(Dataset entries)
■ ■ ■

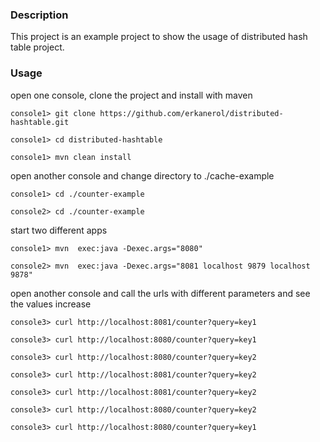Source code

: ### Description

This project is an example project to show the usage of distributed hash table project.


### Usage

open one console, clone the project and install with maven

`console1> git clone https://github.com/erkanerol/distributed-hashtable.git`

`console1> cd distributed-hashtable`

`console1> mvn clean install`

open another console and change directory to ./cache-example

`console1> cd ./counter-example`
    
`console2> cd ./counter-example`


start two different apps

`console1> mvn  exec:java -Dexec.args="8080"`
    
`console2> mvn  exec:java -Dexec.args="8081 localhost 9879 localhost 9878"`


open another console and call the urls with different parameters and see the values increase 

`console3> curl http://localhost:8081/counter?query=key1`
   
`console3> curl http://localhost:8080/counter?query=key1`

`console3> curl http://localhost:8080/counter?query=key2`

`console3> curl http://localhost:8081/counter?query=key2`

`console3> curl http://localhost:8081/counter?query=key2`

`console3> curl http://localhost:8080/counter?query=key2`

`console3> curl http://localhost:8080/counter?query=key1`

■ ■ ■

Aim of the exercise:
A verbatim copy of every entry above, with no pictures, is the expected output.

Exercise response:
Source code

: ### Description

This project is an example project to show the usage of distributed hash table project.


### Usage

open one console, clone the project and install with maven

`console1> git clone https://github.com/erkanerol/distributed-hashtable.git`

`console1> cd distributed-hashtable`

`console1> mvn clean install`

open another console and change directory to ./cache-example

`console1> cd ./counter-example`
    
`console2> cd ./counter-example`


start two different apps

`console1> mvn  exec:java -Dexec.args="8080"`
    
`console2> mvn  exec:java -Dexec.args="8081 localhost 9879 localhost 9878"`


open another console and call the urls with different parameters and see the values increase 

`console3> curl http://localhost:8081/counter?query=key1`
   
`console3> curl http://localhost:8080/counter?query=key1`

`console3> curl http://localhost:8080/counter?query=key2`

`console3> curl http://localhost:8081/counter?query=key2`

`console3> curl http://localhost:8081/counter?query=key2`

`console3> curl http://localhost:8080/counter?query=key2`

`console3> curl http://localhost:8080/counter?query=key1`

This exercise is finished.